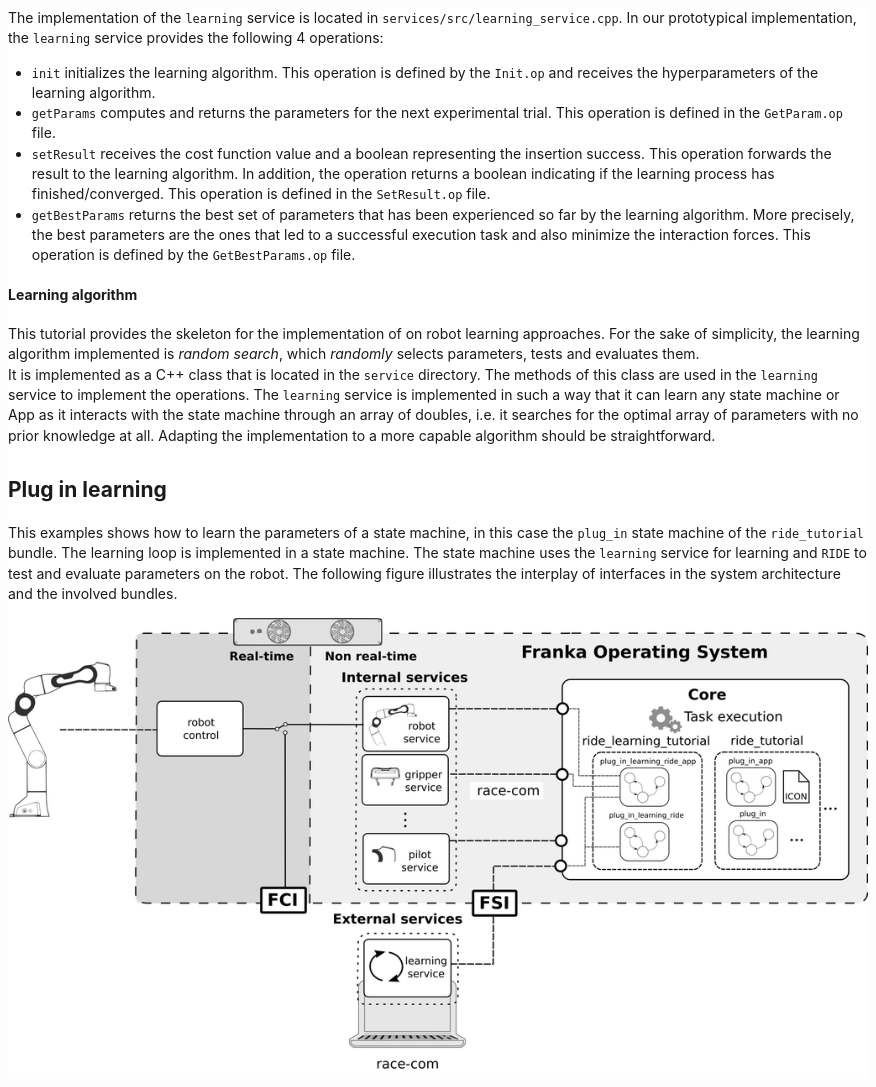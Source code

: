 The implementation of the `learning` service is located in `services/src/learning_service.cpp`.
In our prototypical implementation, the `learning` service provides the following 4 operations:

* `init` initializes the learning algorithm. This operation is defined by the `Init.op` and receives the hyperparameters of the learning algorithm.
* `getParams` computes and returns the parameters for the next experimental trial. This operation is defined in the `GetParam.op` file.
* `setResult` receives the cost function value and a boolean representing the insertion success. This operation forwards the result to the learning algorithm. In addition, the operation returns a boolean indicating if the learning process has finished/converged. This operation is defined in the `SetResult.op` file.
* `getBestParams` returns the best set of parameters that has been experienced so far by the learning algorithm. More precisely, the best parameters are the ones that led to a successful execution task and also minimize the interaction forces. This operation is defined by the `GetBestParams.op` file.

#### Learning algorithm
This tutorial provides the skeleton for the implementation of on robot learning approaches. For the sake of simplicity, the learning algorithm implemented is *random search*, which *randomly* selects parameters, tests and evaluates them.</br>
It is implemented as a C++ class that is located in the `service` directory. The methods of this class are used in the `learning` service to implement the operations. The `learning` service is implemented in such a way that it can learn any state machine or App as it interacts with the state machine through an array of doubles, i.e. it searches for the optimal array of parameters with no prior knowledge at all.
Adapting the implementation to a more capable algorithm should be straightforward.

## Plug in learning
This examples shows how to learn the parameters of a state machine, in this case the `plug_in` state machine of the `ride_tutorial` bundle.
The learning loop is implemented in a state machine. The state machine uses the `learning` service for learning and `RIDE` to test and evaluate parameters on the robot.
The following figure illustrates the interplay of interfaces in the system architecture and the involved bundles.

![](fig/ride_learning_structure_bundles.png "Interplay of components and bundles of the RIDE learning example with the external learning service.")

PROBLEM DESCRIPTION: Only lines go in the copy, not pictures. Transcribe exactly from the start of the listing through the line containing "This examples shows".

ANSWER AREA:
Source code

: The implementation of the `learning` service is located in `services/src/learning_service.cpp`.
In our prototypical implementation, the `learning` service provides the following 4 operations:

* `init` initializes the learning algorithm. This operation is defined by the `Init.op` and receives the hyperparameters of the learning algorithm.
* `getParams` computes and returns the parameters for the next experimental trial. This operation is defined in the `GetParam.op` file.
* `setResult` receives the cost function value and a boolean representing the insertion success. This operation forwards the result to the learning algorithm. In addition, the operation returns a boolean indicating if the learning process has finished/converged. This operation is defined in the `SetResult.op` file.
* `getBestParams` returns the best set of parameters that has been experienced so far by the learning algorithm. More precisely, the best parameters are the ones that led to a successful execution task and also minimize the interaction forces. This operation is defined by the `GetBestParams.op` file.

#### Learning algorithm
This tutorial provides the skeleton for the implementation of on robot learning approaches. For the sake of simplicity, the learning algorithm implemented is *random search*, which *randomly* selects parameters, tests and evaluates them.</br>
It is implemented as a C++ class that is located in the `service` directory. The methods of this class are used in the `learning` service to implement the operations. The `learning` service is implemented in such a way that it can learn any state machine or App as it interacts with the state machine through an array of doubles, i.e. it searches for the optimal array of parameters with no prior knowledge at all.
Adapting the implementation to a more capable algorithm should be straightforward.

## Plug in learning
This examples shows how to learn the parameters of a state machine, in this case the `plug_in` state machine of the `ride_tutorial` bundle.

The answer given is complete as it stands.